What the European Union wants. What the hackerdom can do..

The "European Great Firewall" was the way that European civil rights organizations has addressed the proposal to create a "single European cyberspace". Surely other lectures will describe the technicalities of the proposal. This lecture will go beyond that, describing a vulnerability that the proposal reveals in the power structures of the European and world governance, that could be exploited by the hackerdom if the war is understood as a value to be avoided.

The proposal registered by the body of the Council of the European Union to create «a single secure European cyberspace» marks a pivotal moment in the development of the Union. Three reasons grounds that statement. First, because after decades omitting the use of the term, the semantics of «cyberspace» is officially adopted by the Union's policy. Second, because that adoption enacts a new field of community policy making. Third, because the new field is formulated by binding, under a «single European» frame, the home affairs with the security and defense areas – the building blocks of sovereignty since the Peace of Westphalia.

The notion of cyberspace as a global wide computer mediated domain of human agency is not new. Furthermore, the saliency of that domain in the contemporary society can hardly be refuted: Beyond the contributions from the Literature and the Academia, the most reliable source of empirical evidence can be found in the production of the concerned polities to address the deployment and the effects of informatics and telecommunications – the constituent technologies of cyberspace.
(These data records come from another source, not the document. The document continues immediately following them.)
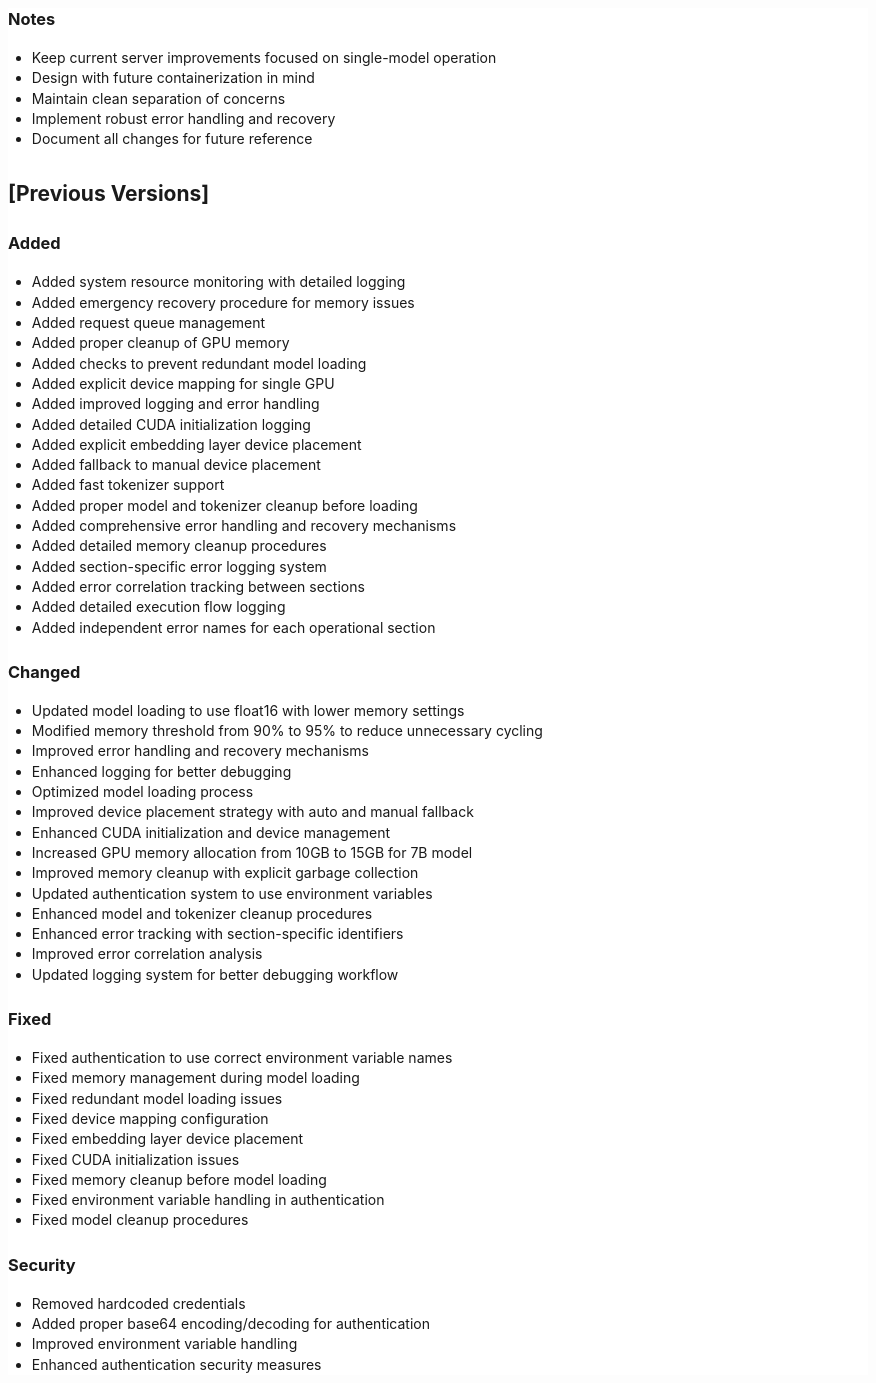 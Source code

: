 ### Notes
- Keep current server improvements focused on single-model operation
- Design with future containerization in mind
- Maintain clean separation of concerns
- Implement robust error handling and recovery
- Document all changes for future reference

## [Previous Versions]

### Added
- Added system resource monitoring with detailed logging
- Added emergency recovery procedure for memory issues
- Added request queue management
- Added proper cleanup of GPU memory
- Added checks to prevent redundant model loading
- Added explicit device mapping for single GPU
- Added improved logging and error handling
- Added detailed CUDA initialization logging
- Added explicit embedding layer device placement
- Added fallback to manual device placement
- Added fast tokenizer support
- Added proper model and tokenizer cleanup before loading
- Added comprehensive error handling and recovery mechanisms
- Added detailed memory cleanup procedures
- Added section-specific error logging system
- Added error correlation tracking between sections
- Added detailed execution flow logging
- Added independent error names for each operational section

### Changed
- Updated model loading to use float16 with lower memory settings
- Modified memory threshold from 90% to 95% to reduce unnecessary cycling
- Improved error handling and recovery mechanisms
- Enhanced logging for better debugging
- Optimized model loading process
- Improved device placement strategy with auto and manual fallback
- Enhanced CUDA initialization and device management
- Increased GPU memory allocation from 10GB to 15GB for 7B model
- Improved memory cleanup with explicit garbage collection
- Updated authentication system to use environment variables
- Enhanced model and tokenizer cleanup procedures
- Enhanced error tracking with section-specific identifiers
- Improved error correlation analysis
- Updated logging system for better debugging workflow

### Fixed
- Fixed authentication to use correct environment variable names
- Fixed memory management during model loading
- Fixed redundant model loading issues
- Fixed device mapping configuration
- Fixed embedding layer device placement
- Fixed CUDA initialization issues
- Fixed memory cleanup before model loading
- Fixed environment variable handling in authentication
- Fixed model cleanup procedures

### Security
- Removed hardcoded credentials
- Added proper base64 encoding/decoding for authentication
- Improved environment variable handling
- Enhanced authentication security measures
The legal developments on the protection of personal data and on the enforcement of intellectual property rights, or the budgetary assignments to the field of information society are meaningful proofs of that saliency. However, the idea of an «European cyberspace» (a) impugns the aforementioned «global wide» range by assuming the possibility to constrain the agency to the boundaries of a political body – the EU – which then becomes the holder of the sovereignty in that domain, what (b) defies the traditional monopoly of the State regarding the exercise of power over their own territory.
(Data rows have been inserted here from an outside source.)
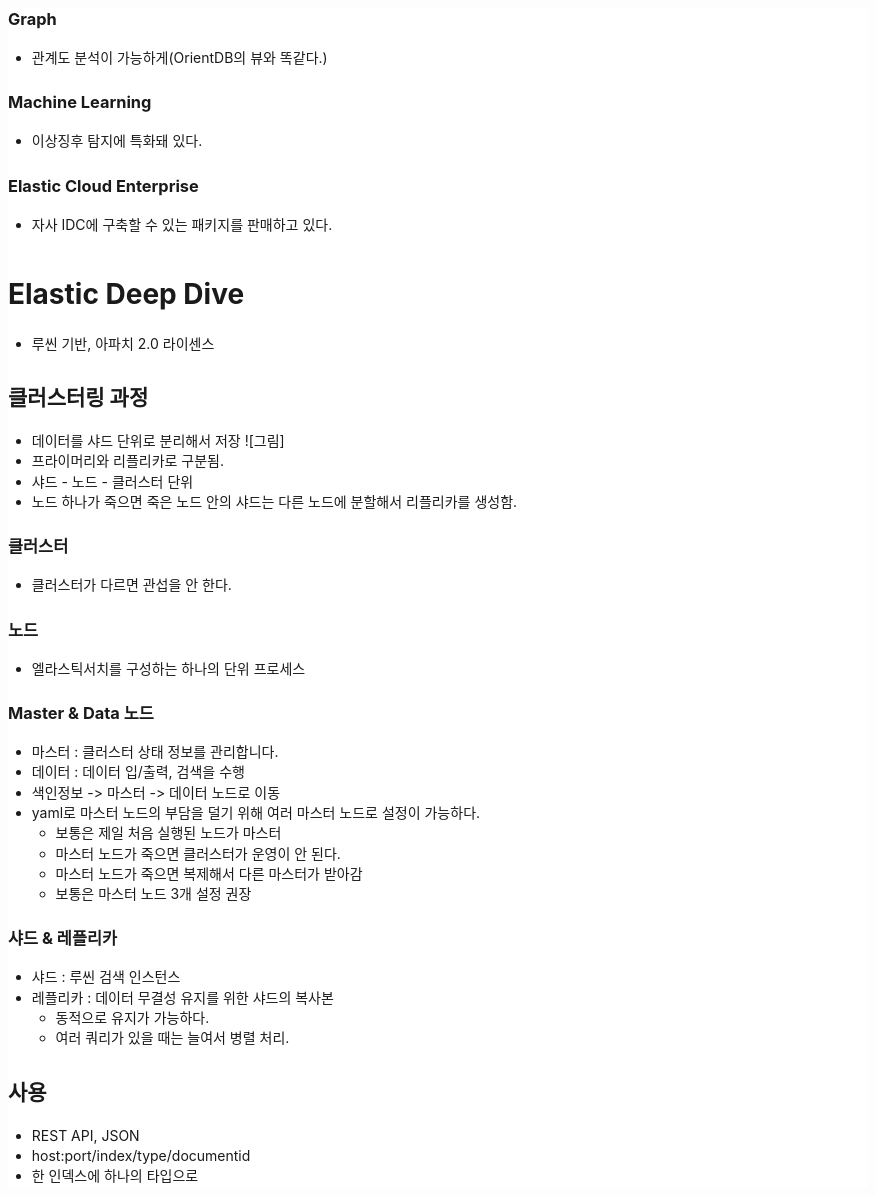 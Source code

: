 ### Graph
- 관계도 분석이 가능하게(OrientDB의 뷰와 똑같다.)

### Machine Learning
- 이상징후 탐지에 특화돼 있다.

### Elastic Cloud Enterprise
- 자사 IDC에 구축할 수 있는 패키지를 판매하고 있다.


# Elastic Deep Dive
- 루씬 기반, 아파치 2.0 라이센스

## 클러스터링 과정
- 데이터를 샤드 단위로 분리해서 저장
![그림]
- 프라이머리와 리플리카로 구분됨.
- 샤드 - 노드 - 클러스터 단위
- 노드 하나가 죽으면 죽은 노드 안의 샤드는 다른 노드에 분할해서 리플리카를 생성함.

### 클러스터
- 클러스터가 다르면 관섭을 안 한다.

### 노드
- 엘라스틱서치를 구성하는 하나의 단위 프로세스

### Master & Data 노드
- 마스터 : 클러스터 상태 정보를 관리합니다.
- 데이터 : 데이터 입/출력, 검색을 수행
- 색인정보 -> 마스터 -> 데이터 노드로 이동
- yaml로 마스터 노드의 부담을 덜기 위해 여러 마스터 노드로 설정이 가능하다.
  - 보통은 제일 처음 실행된 노드가 마스터
  - 마스터 노드가 죽으면 클러스터가 운영이 안 된다.
  - 마스터 노드가 죽으면 복제해서 다른 마스터가 받아감
  - 보통은 마스터 노드 3개 설정 권장

### 샤드 & 레플리카
- 샤드 : 루씬 검색 인스턴스
- 레플리카 : 데이터 무결성 유지를 위한 샤드의 복사본
  - 동적으로 유지가 가능하다.
  - 여러 쿼리가 있을 때는 늘여서 병렬 처리.

## 사용
- REST API, JSON
- host:port/index/type/documentid
- 한 인덱스에 하나의 타입으로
As Kymlicka has pointed out, the existence of a common identity is a requirement of statality, at leas in the political configuration designed under the liberal democracy paradigm. Provided that cyberspace favours the establishment of social interactions not limited by the constrains that provides statality, it is possible to conform alternative identities that can enact a conflict with the identitary demarcations of the State and, therefore, following Foucault, to challenge the discoursive hegemony of the State.